Desktop 3DMark06 Score
Dell Studio Slim (Core 2 Quad Q8200, ATI HD3450 256MB) 1,820 3DMarks
HP TouchSmart IQ506 (Core 2 Duo T5850, NVIDIA 9300M GS) 1,714 3DMarks
Apple Mac Mini (Core 2 Duo P7350, NVIDIA 9400M) 1,552 3DMarks
HP Compaq dc5850 (Athlon X2 5000B, ATI HD3100 IGP) 1,041 3DMarks
Dell Studio Hybrid (Core 2 Duo T8100, Intel X3100) 528 3DMarks
Gateway GT5670 (AMD Phenom 8400, NVIDIA 6150SE) 403 3DMarks
HP Pavilion Slimeline s3500f (Athlon X2 5400, NVIDIA 6150SE) 350 3DMarks

The Mac Mini also managed a score of 2,647 PCMarks in PCMark Vantage.

HDTune results:


Power, Heat and Noise
The Mac Mini is designed not only to be the smallest Mac ever, but also the greenest.  In addition to using eco-friendlier materials in the computer’s construction, Apple developed the Mac Mini to sip from the outlet instead of sucking the power down.  Power rates were equivalent between Mac OS X and Windows Vista, with the Mini idling right around 15 watts, which is absolutely impressive and compares to notebooks, actually.  When maxing out the processor, graphics card and hard drive, we could only get the machine to use 43 watts, so regardless of your other computer worries, using too much power won’t be one of them.
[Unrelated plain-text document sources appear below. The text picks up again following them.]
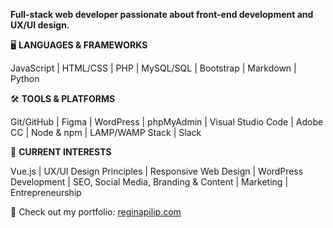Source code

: **Full-stack web developer passionate about front-end development and UX/UI design.**



🖥 **LANGUAGES & FRAMEWORKS**

JavaScript | HTML/CSS | PHP | MySQL/SQL | Bootstrap | Markdown | Python




🛠 **TOOLS & PLATFORMS**

Git/GitHub | Figma | WordPress | phpMyAdmin | Visual Studio Code | Adobe CC | Node & npm | LAMP/WAMP Stack | Slack




📕 **CURRENT INTERESTS**

Vue.js | UX/UI Design Principles | Responsive Web Design | WordPress Development | SEO, Social Media, Branding & Content | Marketing | Entrepreneurship



🔗 Check out my portfolio: [reginapilip.com](http://reginapilip.com/) 
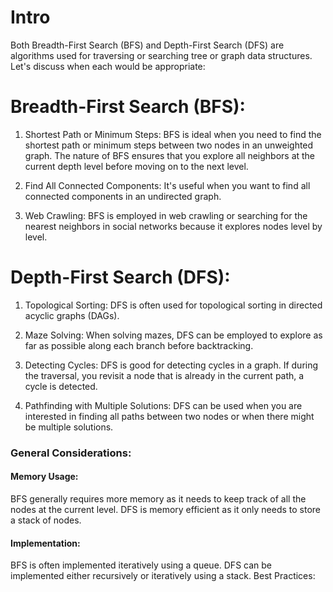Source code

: # Intro

Both Breadth-First Search (BFS) and Depth-First Search (DFS) are algorithms used for traversing or searching tree or graph data structures. Let's discuss when each would be appropriate:

# Breadth-First Search (BFS):

1. Shortest Path or Minimum Steps:
   BFS is ideal when you need to find the shortest path or minimum steps between two nodes in an unweighted graph. The nature of BFS ensures that you explore all neighbors at the current depth level before moving on to the next level.

2. Find All Connected Components:
   It's useful when you want to find all connected components in an undirected graph.

3. Web Crawling:
   BFS is employed in web crawling or searching for the nearest neighbors in social networks because it explores nodes level by level.

# Depth-First Search (DFS):

1. Topological Sorting:
   DFS is often used for topological sorting in directed acyclic graphs (DAGs).

2. Maze Solving:
   When solving mazes, DFS can be employed to explore as far as possible along each branch before backtracking.

3. Detecting Cycles:
   DFS is good for detecting cycles in a graph. If during the traversal, you revisit a node that is already in the current path, a cycle is detected.

4. Pathfinding with Multiple Solutions:
   DFS can be used when you are interested in finding all paths between two nodes or when there might be multiple solutions.

### General Considerations:

#### Memory Usage:

BFS generally requires more memory as it needs to keep track of all the nodes at the current level. DFS is memory efficient as it only needs to store a stack of nodes.

#### Implementation:

BFS is often implemented iteratively using a queue. DFS can be implemented either recursively or iteratively using a stack.
Best Practices:
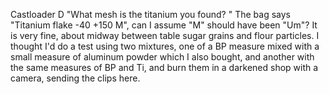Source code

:Castloader D "What mesh is the titanium you found? " The bag says "Titanium flake -40 +150 M", can I assume "M" should have been "Um"? It is very fine, about midway between table sugar grains and flour particles. I thought I'd do a test using two mixtures, one of a BP measure mixed with a small measure of aluminum powder which I also bought, and another with the same measures of BP and Ti, and burn them in a darkened shop with a camera, sending the clips here.
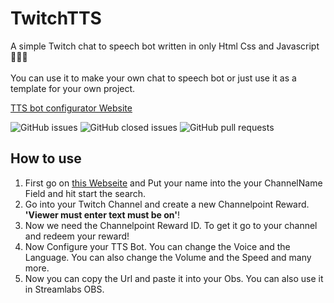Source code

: # TwitchTTS
A simple Twitch chat to speech bot written in only Html Css and Javascript🤷🏻‍♂️ <br>
<br>
You can use it to make your own chat to speech bot or just use it as a template for your own project. <br>

[TTS bot configurator Website](https://leonlp9.github.io/TwitchTTS/)

![GitHub issues](https://img.shields.io/github/issues/Leonlp9/TwitchTTS)
![GitHub closed issues](https://img.shields.io/github/issues-closed/Leonlp9/TwitchTTS)
![GitHub pull requests](https://img.shields.io/github/issues-pr/Leonlp9/TwitchTTS)

## How to use
1. First go on [this Webseite](https://leonlp9.github.io/TwitchTTS/) and Put your name into the your ChannelName Field and hit start the search.
2. Go into your Twitch Channel and create a new Channelpoint Reward. **'Viewer must enter text must be on'**!
3. Now we need the Channelpoint Reward ID. To get it go to your channel and redeem your reward!
4. Now Configure your TTS Bot. You can change the Voice and the Language. You can also change the Volume and the Speed and many more.
5. Now you can copy the Url and paste it into your Obs. You can also use it in Streamlabs OBS.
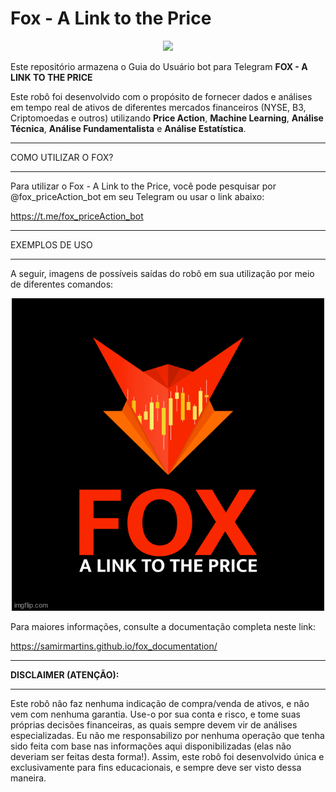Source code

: # Fox - A Link to the Price

<p align="center">
  <img src="docs/img/Logo_Vertical/Logo_Vertical_Fundo_Preto.png" />
</p>

Este repositório armazena o Guia do Usuário 
bot para Telegram **FOX - A LINK TO THE PRICE**

Este robô foi desenvolvido com o propósito de fornecer
dados e análises em tempo real de ativos de diferentes
mercados financeiros (NYSE, B3, Criptomoedas e outros) 
utilizando **Price Action**, **Machine Learning**, 
**Análise Técnica**, **Análise Fundamentalista** e **Análise Estatística**.


---

COMO UTILIZAR O FOX?

---

Para utilizar o Fox - A Link to the Price, você 
pode pesquisar por @fox_priceAction_bot em seu 
Telegram ou usar o link abaixo:

https://t.me/fox_priceAction_bot


---

EXEMPLOS DE USO

---

A seguir, imagens de possíveis saídas do robô em sua utilização
por meio de diferentes comandos: 

<p align="center">
  <img src="docs/img/fox.gif" />
</p>


Para maiores informações, consulte a documentação completa neste link:

https://samirmartins.github.io/fox_documentation/ 


---

**DISCLAIMER (ATENÇÃO):**

---

 
 
Este robô não faz nenhuma indicação de 
compra/venda de ativos, e não vem com 
nenhuma garantia. Use-o por sua conta e risco, 
e tome suas próprias decisões financeiras, 
as quais sempre devem vir de análises 
especializadas. Eu não me responsabilizo 
por nenhuma operação que tenha sido feita 
com base nas informações aqui 
disponibilizadas (elas não deveriam ser 
feitas desta forma!). Assim, este robô 
foi desenvolvido única e exclusivamente para 
fins educacionais, e sempre deve ser visto 
dessa maneira.
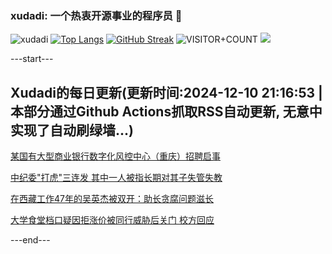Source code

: ### xudadi: 一个热衷开源事业的程序员 👋

![xudadi](https://github-readme-stats-git-masterorgs-github-readme-stats-team.vercel.app/api?username=xudadi)
[![Top Langs](https://github-readme-stats.vercel.app/api/top-langs/?username=xudadi)](https://github.com/anuraghazra/github-readme-stats)
[![GitHub Streak](https://streak-stats.demolab.com?user=xudadi&locale=zh_Hans)](https://git.io/streak-stats)
![VISITOR+COUNT](https://komarev.com/ghpvc/?username=xudadi&label=VISITOR+COUNT)
![](https://raw.githubusercontent.com/xudadi/xudadi/main/assets/github-contribution-grid-snake.svg)


---start---

## Xudadi的每日更新(更新时间:2024-12-10 21:16:53 | 本部分通过Github Actions抓取RSS自动更新, 无意中实现了自动刷绿墙...)

[某国有大型商业银行数字化风控中心（重庆）招聘启事](https://www.gongkaoleida.com/article/2225093)

[中纪委"打虎"三连发 其中一人被指长期对其子失管失教](https://m.163.com/news/article/JJ2LMOFA0534A4SC.html)

[在西藏工作47年的吴英杰被双开：助长贪腐问题滋长](https://m.163.com/news/article/JJ2JQRMN05129QAF.html)

[大学食堂档口疑因拒涨价被同行威胁后关门 校方回应](https://m.163.com/news/article/JJ2HO194053469LG.html)

---end---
The Mini never got very loud, though the fan is audible when the computer gets warm.  The loudest part of all is easily the slot-loading optical drive; it sounds like the drive is going to eat your disc instead of read it.  Slot-loading drives are notorious for being loud.  Not unsurprisingly, the Mac Mini runs a little warm.  While you probably won’t need to worry about the computer overheating, even after extended periods of time, it’s still important to insure that the computer receives adequate ventilation.  Just don’t block the vents on the bottom or rear.